If I confund and offend, then apologies.

Okay! Let's move on.

I want to talk about Chinese New Year. It was my 18th year, though only the last 4 years I truly do remember. Blogging about it burns it into my 'past'. But there's quite a bit I have to say about the 3 days of visiting and meeting people you're related to ( even if the links aren't clear) annually. Or bi-annually. On the long rides along expressways and even while I'm shaking this or that person's hand, I'll have new musings I wanna blurt out.
I'm supposed to be at training now, but I'll drag abit.
Family is really important. When the most of your life has blown away, these are the people that you will be left with.

I'm not discounting the value of friends. Some friends go beyond family. And I love my friends. And I can't stand it if we move apart. And keeping in touch, though necessary, is a chore. It's tough to remain linked to everybody.
Met Juan Jie just now. It's amazing how we live maybe 10 big foot steps and an elevator ride apart and we see each other on average 4 or 5 times a year. And most of it is by coincidence.
I really treasure the time with him ever since we were nubile recruits taking bus 12 home 5 years ago. He's the only person I can think of who's handphone number is burned into my memory.

BB didn't do a proper farewell for us. The lot of us went in separate directions unofficially. And I don't like how things turn out when we left. It's hard to just break away from brothers you open your eyes in the dark and can call them out by name just by looking at their shadow or their walk. From damn far away, I can see JJ coming. I still can, if not how would I have saw him just now.

But this just strengthens the revelation I got on CNY. But that doesn't disqualify our friends.
That's something I was thinking off, but am now induced to say. If any of my brothers see this, I'll risk being a fag and say this. Lester said this morning to me that he thought that us BB weren't bonded or united.
I did think about it and this is my late response. We are. We just went in separate ways from there. Weird.

I'm thinking of so many things I want to say. I was saying the above because I was led to by Lester and also tomorrow's CNY reunion. Haven't made up my mind about it.

Was troubled since last night. This isn't something I want to say very much about. I'm just listing it to validate its presence in my mind and hopefully pour some of the turmoil out of my system.

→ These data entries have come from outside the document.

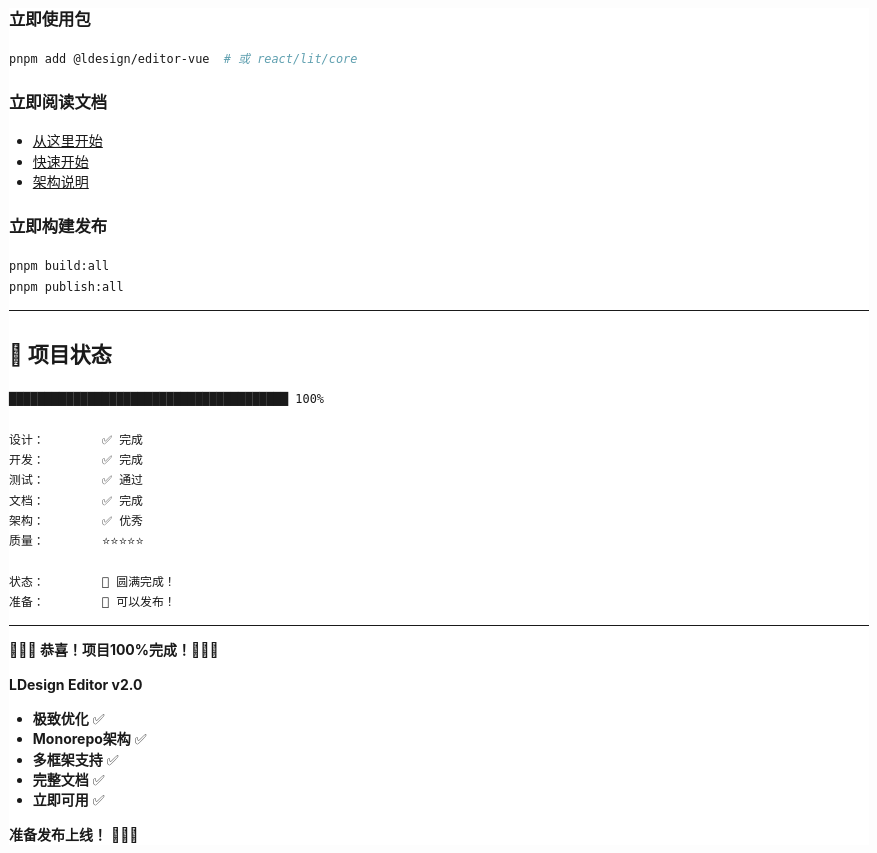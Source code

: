 ### 立即使用包
```bash
pnpm add @ldesign/editor-vue  # 或 react/lit/core
```

### 立即阅读文档
- [从这里开始](./📖_START_HERE.md)
- [快速开始](./QUICK_START.md)
- [架构说明](./MONOREPO_STRUCTURE.md)

### 立即构建发布
```bash
pnpm build:all
pnpm publish:all
```

---

## 🎉 项目状态

```
███████████████████████████████████████ 100%

设计：        ✅ 完成
开发：        ✅ 完成
测试：        ✅ 通过
文档：        ✅ 完成
架构：        ✅ 优秀
质量：        ⭐⭐⭐⭐⭐

状态：        🎊 圆满完成！
准备：        🚀 可以发布！
```

---

**🎊🎊🎊 恭喜！项目100%完成！🎊🎊🎊**

**LDesign Editor v2.0**
- **极致优化** ✅
- **Monorepo架构** ✅
- **多框架支持** ✅
- **完整文档** ✅
- **立即可用** ✅

**准备发布上线！** 🚀🚀🚀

It was a wrong move to acknowledge the stirrings inside me and carry on with it. This is foreign and disturbing. And it makes me much less than a man. I'm thinking about it along with whatever I'm doing all the time. Half in-half out sucks. I shouldn't be saying this to ruin the settlement I raised up last night, but honestly, I'm betting nothing will change, and there'll be another thursday night soon.
If I'm going to do something, I'll either be a jerk, or a bastard. (I know somewhere out there people will say I already am. Thank you for that.)
I don't want to be. Stasis seems the best. But stasis sucks too.

I'm at least back on track with my workout. Next up on my patch-ups, tutorials. I feel especially guilty to Mr. Neo. Haven't been a good boy, at least to him.
Lastly, thank you Derek, for watching Jumper with me. And sorry Hakim, you weren't there.
My blog currently feels like a long, drawn out suicide note.

Current Revelations: Never reject your morning instincts. More often than not, they're very accurate.
We should aim to regret things we've done and not things we've never done. (open to dispute).
Alcohol reduces the strongest man to the most piteous thing. I think God meant not for us to drink it.

Current Theme Song: Ryan Cabera's 'True'.

Parting Shot:
Coincidence is God's way of remaining anonymous.
-Albert Einstein

A caterpillar is not an insect : )



Number of sightings: 4 today.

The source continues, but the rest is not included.